_Task brief_: How many lines of the data contain the string "boards"? Write the number and nothing more.

Rendered images with source text:
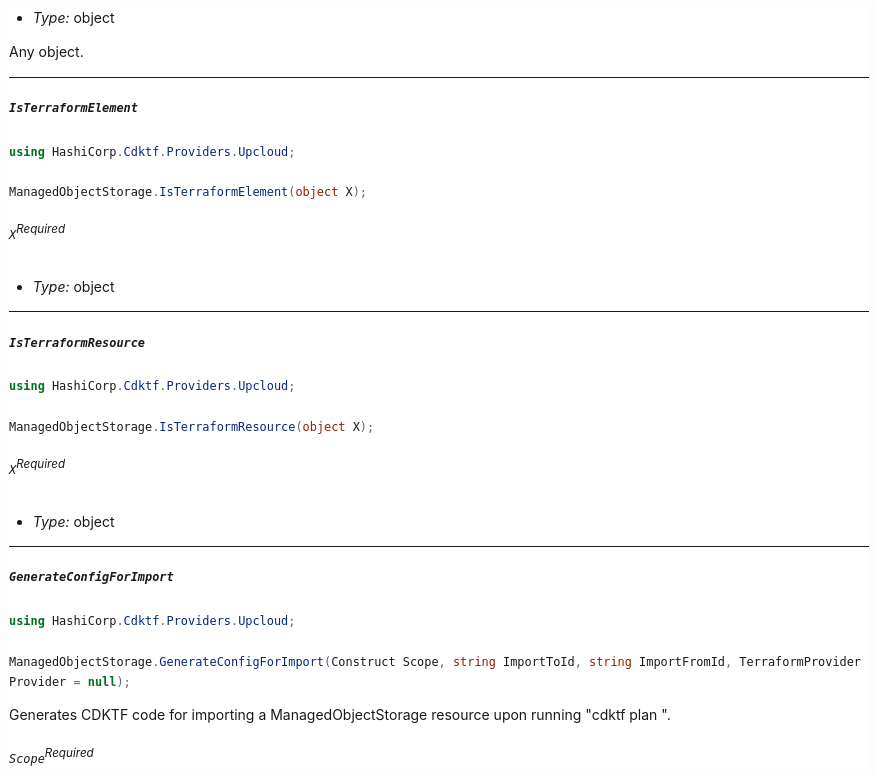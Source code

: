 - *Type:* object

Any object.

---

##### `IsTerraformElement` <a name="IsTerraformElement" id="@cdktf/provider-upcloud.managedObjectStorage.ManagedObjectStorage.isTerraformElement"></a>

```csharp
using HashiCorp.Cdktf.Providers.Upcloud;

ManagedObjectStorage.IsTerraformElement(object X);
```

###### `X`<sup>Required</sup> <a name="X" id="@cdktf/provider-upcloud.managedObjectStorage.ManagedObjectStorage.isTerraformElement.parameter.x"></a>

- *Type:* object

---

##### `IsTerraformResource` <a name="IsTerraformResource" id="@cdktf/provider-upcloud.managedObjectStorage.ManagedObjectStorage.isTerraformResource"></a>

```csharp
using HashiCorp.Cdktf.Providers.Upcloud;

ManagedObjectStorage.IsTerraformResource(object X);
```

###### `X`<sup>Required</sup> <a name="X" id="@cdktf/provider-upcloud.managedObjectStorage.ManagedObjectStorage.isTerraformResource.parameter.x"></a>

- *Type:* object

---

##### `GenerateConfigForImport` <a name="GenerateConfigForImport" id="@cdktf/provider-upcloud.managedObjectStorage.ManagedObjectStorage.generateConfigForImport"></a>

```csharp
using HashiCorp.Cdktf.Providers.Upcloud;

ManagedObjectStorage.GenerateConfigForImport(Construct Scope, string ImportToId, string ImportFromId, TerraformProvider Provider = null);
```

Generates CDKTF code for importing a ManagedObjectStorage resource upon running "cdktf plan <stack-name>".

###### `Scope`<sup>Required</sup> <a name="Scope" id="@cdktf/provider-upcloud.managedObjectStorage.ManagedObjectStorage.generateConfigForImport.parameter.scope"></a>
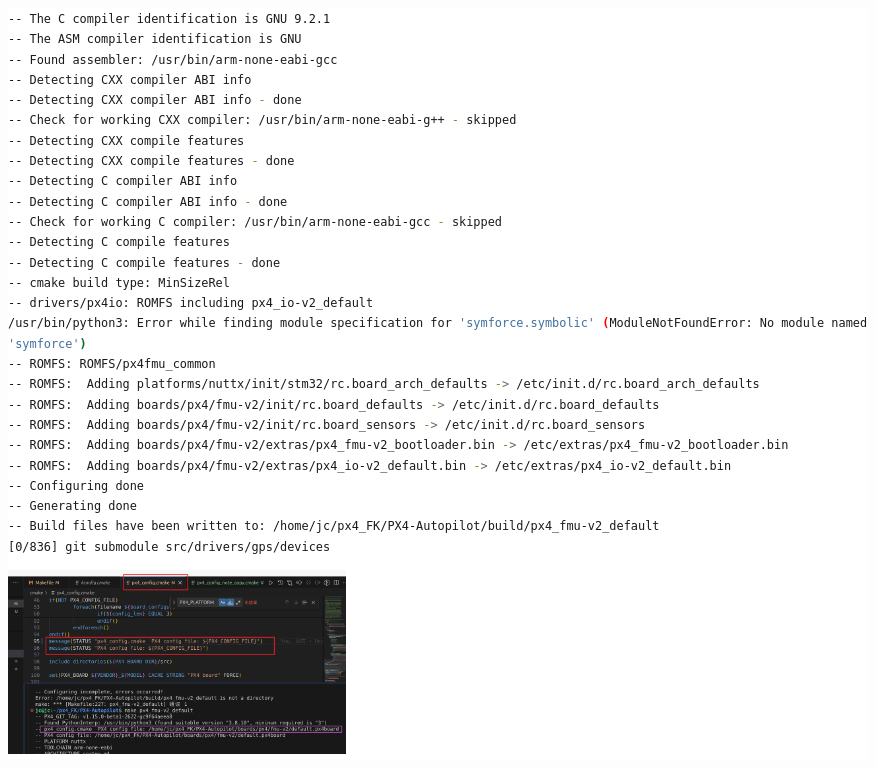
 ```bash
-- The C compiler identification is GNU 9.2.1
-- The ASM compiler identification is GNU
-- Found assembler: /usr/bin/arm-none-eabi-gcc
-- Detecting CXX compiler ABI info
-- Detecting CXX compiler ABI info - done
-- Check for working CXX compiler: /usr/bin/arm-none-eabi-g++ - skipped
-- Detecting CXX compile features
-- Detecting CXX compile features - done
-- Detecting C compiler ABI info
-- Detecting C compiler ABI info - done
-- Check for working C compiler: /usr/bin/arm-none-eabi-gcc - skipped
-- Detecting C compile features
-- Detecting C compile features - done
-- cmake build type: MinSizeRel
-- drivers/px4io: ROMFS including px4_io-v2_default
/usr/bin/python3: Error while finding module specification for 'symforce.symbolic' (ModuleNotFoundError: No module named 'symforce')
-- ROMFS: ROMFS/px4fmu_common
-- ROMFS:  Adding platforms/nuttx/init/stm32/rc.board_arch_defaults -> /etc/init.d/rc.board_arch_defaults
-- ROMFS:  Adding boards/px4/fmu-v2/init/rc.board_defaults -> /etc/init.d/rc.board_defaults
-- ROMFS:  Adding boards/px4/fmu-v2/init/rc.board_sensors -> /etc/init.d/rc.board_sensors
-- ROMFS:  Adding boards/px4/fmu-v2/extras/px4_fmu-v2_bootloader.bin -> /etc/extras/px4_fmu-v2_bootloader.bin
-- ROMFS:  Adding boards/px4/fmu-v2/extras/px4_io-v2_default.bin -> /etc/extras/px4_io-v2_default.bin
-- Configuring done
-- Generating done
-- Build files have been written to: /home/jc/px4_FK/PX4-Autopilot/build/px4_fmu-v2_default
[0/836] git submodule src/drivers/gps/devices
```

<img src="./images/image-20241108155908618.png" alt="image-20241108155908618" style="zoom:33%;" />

_Answer for the task_: 4